Storm Warning by Dinah McCall

Posted by Mrs Giggles on July 23, 2001 in 1 Oogie, Book Reviews, Genre: Crime & Suspense

Storm Warning by Dinah McCall

MIRA, $6.50, ISBN 1-55166-808-4
Romantic Suspense, 2001

Bee-poo, bee-poo! Watch out people – bad book warning! Okay, that’s a bad play on Storm Warning, but really, I can only scratch my head at the story – plot, characters, and all. It doesn’t make sense. Maybe I’m old, but if you ask me, there’s nothing here that buying an answering machine or hell, disconnecting the phone altogether can’t fix.

The story is like this: Ginny Shapiro was a test subject when she was a child for some hypnosis mumbo-jumbo thing. Now, the girls that were subjects are committing suicide one by one, and soon it’s Gilly who is left. Gilly’s friend calls an FBI agent onto the case but the woman ends up killing herself too. Now agent Sullivan Dean has to protect Gilly.

Apparently these women get phone calls that compel them to kill themselves.

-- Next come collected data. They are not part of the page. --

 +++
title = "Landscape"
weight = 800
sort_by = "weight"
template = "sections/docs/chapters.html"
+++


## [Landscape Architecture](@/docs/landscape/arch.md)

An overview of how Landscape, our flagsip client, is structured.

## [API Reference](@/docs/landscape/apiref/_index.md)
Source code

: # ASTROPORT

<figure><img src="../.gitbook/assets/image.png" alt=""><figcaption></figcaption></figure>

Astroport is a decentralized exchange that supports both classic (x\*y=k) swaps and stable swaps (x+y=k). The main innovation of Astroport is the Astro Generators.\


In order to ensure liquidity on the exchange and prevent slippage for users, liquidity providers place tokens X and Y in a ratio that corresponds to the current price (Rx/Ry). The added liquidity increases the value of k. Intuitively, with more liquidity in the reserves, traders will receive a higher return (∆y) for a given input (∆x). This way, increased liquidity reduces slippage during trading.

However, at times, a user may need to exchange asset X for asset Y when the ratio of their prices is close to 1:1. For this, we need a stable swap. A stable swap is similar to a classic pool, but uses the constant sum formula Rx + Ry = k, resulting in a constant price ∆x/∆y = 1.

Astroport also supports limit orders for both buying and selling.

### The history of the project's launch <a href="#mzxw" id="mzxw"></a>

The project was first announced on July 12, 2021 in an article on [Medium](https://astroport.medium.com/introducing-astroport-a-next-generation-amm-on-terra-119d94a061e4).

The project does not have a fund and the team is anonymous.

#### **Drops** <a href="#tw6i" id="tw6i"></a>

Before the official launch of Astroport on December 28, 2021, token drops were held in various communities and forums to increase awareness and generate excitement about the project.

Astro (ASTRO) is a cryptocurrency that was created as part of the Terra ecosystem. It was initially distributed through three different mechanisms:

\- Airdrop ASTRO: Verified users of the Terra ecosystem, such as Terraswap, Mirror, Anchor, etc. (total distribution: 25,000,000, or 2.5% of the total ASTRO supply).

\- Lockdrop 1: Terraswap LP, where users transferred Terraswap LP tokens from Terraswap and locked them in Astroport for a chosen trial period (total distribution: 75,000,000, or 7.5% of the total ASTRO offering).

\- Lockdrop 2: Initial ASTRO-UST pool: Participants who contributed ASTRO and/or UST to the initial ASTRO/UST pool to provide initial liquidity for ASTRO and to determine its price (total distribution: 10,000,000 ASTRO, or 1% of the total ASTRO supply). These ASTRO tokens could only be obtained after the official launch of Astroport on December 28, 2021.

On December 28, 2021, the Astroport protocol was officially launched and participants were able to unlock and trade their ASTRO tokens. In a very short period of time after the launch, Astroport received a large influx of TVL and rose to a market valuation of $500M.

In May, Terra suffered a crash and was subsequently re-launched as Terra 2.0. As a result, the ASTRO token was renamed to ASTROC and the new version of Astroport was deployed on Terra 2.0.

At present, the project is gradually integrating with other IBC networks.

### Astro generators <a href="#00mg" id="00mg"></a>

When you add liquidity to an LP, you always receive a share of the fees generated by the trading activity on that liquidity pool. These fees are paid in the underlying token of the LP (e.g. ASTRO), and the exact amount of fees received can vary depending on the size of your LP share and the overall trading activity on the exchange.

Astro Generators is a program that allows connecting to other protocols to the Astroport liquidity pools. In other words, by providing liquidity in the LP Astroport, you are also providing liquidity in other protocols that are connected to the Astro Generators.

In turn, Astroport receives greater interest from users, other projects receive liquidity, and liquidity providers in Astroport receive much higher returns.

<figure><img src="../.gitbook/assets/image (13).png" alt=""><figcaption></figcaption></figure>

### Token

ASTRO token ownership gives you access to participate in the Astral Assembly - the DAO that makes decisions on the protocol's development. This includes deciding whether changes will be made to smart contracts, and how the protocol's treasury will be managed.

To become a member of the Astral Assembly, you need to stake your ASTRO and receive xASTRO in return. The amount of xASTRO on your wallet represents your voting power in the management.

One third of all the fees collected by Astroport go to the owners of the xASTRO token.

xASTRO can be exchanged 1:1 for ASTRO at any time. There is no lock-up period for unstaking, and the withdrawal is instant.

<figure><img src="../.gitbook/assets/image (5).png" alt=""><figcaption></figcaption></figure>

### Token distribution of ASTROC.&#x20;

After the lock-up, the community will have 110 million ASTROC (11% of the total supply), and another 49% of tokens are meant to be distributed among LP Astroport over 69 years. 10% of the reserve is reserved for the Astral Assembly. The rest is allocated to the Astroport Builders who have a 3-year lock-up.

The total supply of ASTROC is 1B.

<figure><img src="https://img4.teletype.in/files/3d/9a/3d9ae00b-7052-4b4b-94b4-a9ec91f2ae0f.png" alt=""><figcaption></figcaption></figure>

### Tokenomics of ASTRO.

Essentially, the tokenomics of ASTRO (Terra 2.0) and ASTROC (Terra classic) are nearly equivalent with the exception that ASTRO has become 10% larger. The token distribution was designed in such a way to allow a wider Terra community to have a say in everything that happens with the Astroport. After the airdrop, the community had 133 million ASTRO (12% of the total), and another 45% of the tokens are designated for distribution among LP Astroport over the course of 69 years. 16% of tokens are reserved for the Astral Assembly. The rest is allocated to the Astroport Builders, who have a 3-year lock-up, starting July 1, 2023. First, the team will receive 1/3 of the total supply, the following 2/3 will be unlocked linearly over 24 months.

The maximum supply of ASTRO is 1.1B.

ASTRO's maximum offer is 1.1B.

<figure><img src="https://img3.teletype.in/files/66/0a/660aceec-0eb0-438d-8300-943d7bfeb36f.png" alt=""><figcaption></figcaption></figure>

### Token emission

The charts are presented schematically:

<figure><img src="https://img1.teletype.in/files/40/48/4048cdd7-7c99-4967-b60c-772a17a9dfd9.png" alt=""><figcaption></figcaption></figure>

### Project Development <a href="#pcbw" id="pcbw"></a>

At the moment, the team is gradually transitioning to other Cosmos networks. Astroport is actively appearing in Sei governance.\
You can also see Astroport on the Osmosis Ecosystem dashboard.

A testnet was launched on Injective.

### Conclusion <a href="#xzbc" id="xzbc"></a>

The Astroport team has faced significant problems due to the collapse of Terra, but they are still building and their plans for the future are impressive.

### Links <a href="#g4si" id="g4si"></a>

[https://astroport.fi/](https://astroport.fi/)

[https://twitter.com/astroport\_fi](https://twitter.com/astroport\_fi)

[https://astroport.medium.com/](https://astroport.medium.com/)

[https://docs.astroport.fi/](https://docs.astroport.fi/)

Oh, what to do, what to do.

I don’t know. Hmm… get an answering machine and has someone else check the messages daily? How about using email instead of the phone? There’s absolutely no reason to panic like the nitwit Ginny in this story. I don’t know if it is a testament to Ms McCall’s skill or a misfire that she writes Ginny’s hysteria so well that I feel like screaming myself. Screaming that someone shoot Gilly with tranquilizer darts now or I will personally go after her with what vets use to put poor doggies with terminal diseases down.

Sully and Gilly fall in love so fast that it is more a case of the “Huh?” than one of “Aww!”. Gilly may be a passive and overly emotional mess, but Sullivan is an okay hero with all the right protective instincts. Kudos to Sully for braving it out to the last page. Next time, get a better story.

If the romance seems forced and seems due to forced proximity rather than natural chemistry, things can be saved if the suspense part is credible. Right? I won’t go into the detailed nitpicking of every unrealistic detail about hypnosis, medical treatments, or even FBI procedures, but any armchair The X-Files fan would scream bloody at how there is no sturdy basis in science or medicine to make this story work. And the book’s final tying up of loose ends to a nutcase shrink – let’s just say it is lucky I don’t burst a blood vessel in my head.

As a romance, this book fails. As a scientific thriller – hahahahahaha. Ahem. I can’t help thinking that the author is way out of her depths when it comes to Storm Warning. I’ve always complained about romance novels never moving with progress, but this one rockets off the launchpad straight into the black hole of insipid rigmarole.